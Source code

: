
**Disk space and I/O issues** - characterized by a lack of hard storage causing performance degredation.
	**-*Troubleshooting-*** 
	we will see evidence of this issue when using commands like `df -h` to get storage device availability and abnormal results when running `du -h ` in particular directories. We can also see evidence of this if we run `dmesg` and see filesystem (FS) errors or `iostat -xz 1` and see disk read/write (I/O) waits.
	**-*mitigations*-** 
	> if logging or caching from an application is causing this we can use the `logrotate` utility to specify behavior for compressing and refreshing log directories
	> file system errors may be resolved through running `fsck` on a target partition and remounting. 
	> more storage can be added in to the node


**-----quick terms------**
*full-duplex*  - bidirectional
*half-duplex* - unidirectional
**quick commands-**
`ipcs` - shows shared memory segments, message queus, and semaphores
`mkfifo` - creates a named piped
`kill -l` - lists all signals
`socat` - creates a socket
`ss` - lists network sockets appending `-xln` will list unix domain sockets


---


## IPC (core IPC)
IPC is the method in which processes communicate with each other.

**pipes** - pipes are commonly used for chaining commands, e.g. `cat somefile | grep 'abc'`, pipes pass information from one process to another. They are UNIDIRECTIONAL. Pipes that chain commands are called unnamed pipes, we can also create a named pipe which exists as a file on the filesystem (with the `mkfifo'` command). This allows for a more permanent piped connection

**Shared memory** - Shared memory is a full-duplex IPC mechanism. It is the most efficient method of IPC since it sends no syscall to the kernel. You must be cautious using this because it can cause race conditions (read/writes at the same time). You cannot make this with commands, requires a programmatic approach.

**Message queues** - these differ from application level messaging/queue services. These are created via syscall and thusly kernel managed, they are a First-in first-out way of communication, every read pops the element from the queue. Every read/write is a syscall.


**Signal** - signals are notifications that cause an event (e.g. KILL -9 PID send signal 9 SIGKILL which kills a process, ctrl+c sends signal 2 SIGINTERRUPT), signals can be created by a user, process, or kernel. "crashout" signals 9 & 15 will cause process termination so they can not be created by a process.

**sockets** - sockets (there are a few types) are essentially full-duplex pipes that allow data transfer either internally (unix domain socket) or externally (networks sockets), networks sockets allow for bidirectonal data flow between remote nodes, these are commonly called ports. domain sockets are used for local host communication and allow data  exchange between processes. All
-----
**ACTIVITY:** In the listing above, find the line containing "to the node" and the line containing "a programmatic approach.", then retype both and every line between them exactly, with nothing else.

**OUTPUT OF THE TASK:**
	> more storage can be added in to the node


**-----quick terms------**
*full-duplex*  - bidirectional
*half-duplex* - unidirectional
**quick commands-**
`ipcs` - shows shared memory segments, message queus, and semaphores
`mkfifo` - creates a named piped
`kill -l` - lists all signals
`socat` - creates a socket
`ss` - lists network sockets appending `-xln` will list unix domain sockets


---


## IPC (core IPC)
IPC is the method in which processes communicate with each other.

**pipes** - pipes are commonly used for chaining commands, e.g. `cat somefile | grep 'abc'`, pipes pass information from one process to another. They are UNIDIRECTIONAL. Pipes that chain commands are called unnamed pipes, we can also create a named pipe which exists as a file on the filesystem (with the `mkfifo'` command). This allows for a more permanent piped connection

**Shared memory** - Shared memory is a full-duplex IPC mechanism. It is the most efficient method of IPC since it sends no syscall to the kernel. You must be cautious using this because it can cause race conditions (read/writes at the same time). You cannot make this with commands, requires a programmatic approach.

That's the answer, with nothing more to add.